*HOW TO COMPLETE THIS TASK*
Find each line below where the word "string" occurs, and copy it.

• • •

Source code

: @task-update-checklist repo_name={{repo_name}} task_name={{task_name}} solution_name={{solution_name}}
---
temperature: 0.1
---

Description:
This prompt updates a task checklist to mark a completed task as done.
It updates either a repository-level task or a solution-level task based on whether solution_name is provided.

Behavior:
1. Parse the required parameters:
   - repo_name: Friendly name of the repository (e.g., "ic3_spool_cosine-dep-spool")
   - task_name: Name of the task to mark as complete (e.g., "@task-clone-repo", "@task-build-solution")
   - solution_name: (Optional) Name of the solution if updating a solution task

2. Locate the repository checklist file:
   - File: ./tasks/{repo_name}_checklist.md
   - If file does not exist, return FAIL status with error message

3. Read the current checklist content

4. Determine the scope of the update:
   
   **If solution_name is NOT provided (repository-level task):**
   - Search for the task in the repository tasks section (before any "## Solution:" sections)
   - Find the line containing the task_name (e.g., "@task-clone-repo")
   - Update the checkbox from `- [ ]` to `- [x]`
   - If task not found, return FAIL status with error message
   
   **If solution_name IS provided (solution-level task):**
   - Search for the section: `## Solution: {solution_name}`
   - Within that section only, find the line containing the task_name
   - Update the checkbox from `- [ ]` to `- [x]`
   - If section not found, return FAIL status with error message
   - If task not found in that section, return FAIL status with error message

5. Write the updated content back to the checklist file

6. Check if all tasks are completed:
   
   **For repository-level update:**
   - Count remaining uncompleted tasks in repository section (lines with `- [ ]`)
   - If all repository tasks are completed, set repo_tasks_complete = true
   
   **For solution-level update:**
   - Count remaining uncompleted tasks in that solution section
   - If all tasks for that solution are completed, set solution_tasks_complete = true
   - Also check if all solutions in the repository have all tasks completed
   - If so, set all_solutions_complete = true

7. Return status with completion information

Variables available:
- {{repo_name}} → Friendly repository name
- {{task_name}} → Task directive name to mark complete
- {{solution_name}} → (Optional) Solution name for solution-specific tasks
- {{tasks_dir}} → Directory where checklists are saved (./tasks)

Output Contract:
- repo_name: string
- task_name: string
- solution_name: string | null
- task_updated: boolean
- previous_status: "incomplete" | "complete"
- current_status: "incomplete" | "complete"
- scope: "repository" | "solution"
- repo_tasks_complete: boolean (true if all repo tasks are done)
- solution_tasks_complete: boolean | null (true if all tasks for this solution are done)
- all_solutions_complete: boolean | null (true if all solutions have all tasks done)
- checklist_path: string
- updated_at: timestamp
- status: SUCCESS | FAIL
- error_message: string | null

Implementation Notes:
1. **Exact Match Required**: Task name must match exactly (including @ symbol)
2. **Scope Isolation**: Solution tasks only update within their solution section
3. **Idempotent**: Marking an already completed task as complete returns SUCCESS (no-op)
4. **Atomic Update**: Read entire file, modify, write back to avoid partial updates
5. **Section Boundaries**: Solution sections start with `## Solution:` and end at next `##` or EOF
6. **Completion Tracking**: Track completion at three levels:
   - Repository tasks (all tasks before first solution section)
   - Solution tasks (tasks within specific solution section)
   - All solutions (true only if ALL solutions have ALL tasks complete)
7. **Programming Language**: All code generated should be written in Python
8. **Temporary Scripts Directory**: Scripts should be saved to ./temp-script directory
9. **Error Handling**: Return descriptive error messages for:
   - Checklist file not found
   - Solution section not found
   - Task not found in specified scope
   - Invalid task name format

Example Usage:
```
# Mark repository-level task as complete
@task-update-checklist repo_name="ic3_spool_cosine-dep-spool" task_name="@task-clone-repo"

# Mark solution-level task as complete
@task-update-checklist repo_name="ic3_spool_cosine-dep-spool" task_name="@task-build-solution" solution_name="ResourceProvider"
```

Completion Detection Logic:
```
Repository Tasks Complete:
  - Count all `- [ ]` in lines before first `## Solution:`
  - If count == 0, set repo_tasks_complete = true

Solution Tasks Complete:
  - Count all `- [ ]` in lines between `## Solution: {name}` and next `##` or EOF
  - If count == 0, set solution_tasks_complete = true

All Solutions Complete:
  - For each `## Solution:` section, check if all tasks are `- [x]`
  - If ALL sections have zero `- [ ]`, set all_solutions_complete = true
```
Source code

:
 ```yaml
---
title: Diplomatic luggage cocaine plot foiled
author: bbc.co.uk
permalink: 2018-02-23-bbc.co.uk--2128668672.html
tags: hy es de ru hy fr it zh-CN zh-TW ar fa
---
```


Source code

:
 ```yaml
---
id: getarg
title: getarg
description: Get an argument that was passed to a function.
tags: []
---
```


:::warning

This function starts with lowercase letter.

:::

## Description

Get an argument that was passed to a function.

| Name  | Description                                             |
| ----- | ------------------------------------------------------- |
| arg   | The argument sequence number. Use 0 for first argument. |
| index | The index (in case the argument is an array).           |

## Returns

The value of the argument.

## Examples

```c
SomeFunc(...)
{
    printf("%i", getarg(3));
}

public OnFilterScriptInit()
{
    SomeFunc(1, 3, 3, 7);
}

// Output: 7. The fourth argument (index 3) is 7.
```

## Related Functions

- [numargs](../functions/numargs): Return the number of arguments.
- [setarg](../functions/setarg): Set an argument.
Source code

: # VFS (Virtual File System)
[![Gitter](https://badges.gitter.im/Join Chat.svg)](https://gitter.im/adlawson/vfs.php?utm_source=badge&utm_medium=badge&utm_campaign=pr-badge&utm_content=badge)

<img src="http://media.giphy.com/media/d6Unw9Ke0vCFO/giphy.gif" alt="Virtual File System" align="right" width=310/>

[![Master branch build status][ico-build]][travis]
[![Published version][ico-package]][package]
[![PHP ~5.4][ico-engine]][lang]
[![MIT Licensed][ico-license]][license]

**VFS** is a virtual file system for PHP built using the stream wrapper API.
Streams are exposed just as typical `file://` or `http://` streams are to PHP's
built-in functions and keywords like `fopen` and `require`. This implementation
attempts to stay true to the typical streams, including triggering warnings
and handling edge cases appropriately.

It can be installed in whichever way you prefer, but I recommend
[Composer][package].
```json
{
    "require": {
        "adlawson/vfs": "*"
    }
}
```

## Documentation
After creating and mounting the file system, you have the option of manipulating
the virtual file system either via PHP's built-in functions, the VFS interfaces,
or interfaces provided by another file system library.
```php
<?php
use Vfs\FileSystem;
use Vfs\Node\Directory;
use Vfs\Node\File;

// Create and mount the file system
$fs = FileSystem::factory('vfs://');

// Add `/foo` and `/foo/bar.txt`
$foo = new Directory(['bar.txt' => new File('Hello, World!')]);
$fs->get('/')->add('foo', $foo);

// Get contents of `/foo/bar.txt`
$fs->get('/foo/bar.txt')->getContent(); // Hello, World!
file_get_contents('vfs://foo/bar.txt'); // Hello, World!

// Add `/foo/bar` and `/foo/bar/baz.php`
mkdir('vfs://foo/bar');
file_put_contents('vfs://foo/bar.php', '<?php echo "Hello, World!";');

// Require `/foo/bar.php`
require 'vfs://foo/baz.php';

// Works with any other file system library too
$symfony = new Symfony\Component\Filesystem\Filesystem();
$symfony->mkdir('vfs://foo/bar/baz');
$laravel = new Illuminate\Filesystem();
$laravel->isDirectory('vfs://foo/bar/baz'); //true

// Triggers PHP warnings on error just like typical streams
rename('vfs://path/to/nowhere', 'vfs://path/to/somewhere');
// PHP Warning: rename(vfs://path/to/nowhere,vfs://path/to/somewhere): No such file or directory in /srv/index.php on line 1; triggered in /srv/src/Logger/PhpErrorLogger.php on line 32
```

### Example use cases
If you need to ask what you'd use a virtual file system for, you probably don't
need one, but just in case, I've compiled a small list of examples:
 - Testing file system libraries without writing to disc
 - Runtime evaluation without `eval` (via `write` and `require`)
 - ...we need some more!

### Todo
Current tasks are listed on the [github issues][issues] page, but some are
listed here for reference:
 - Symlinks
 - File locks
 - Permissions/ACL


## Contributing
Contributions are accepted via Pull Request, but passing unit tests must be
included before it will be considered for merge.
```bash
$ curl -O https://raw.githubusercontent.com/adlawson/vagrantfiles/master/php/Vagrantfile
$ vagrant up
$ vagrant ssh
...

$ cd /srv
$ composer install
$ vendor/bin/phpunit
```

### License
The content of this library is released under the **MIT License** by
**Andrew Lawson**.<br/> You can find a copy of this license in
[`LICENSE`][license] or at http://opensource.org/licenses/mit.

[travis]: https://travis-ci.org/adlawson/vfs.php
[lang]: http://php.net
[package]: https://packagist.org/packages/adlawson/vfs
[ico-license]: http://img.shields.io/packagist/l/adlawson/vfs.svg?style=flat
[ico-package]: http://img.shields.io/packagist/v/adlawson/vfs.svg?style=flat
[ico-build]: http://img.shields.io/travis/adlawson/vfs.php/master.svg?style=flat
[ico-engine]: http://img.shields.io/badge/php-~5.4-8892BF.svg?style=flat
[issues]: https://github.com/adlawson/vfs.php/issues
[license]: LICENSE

• • •

*EXPECTED ANSWER*
- repo_name: string
- task_name: string
- solution_name: string | null
- checklist_path: string
- error_message: string | null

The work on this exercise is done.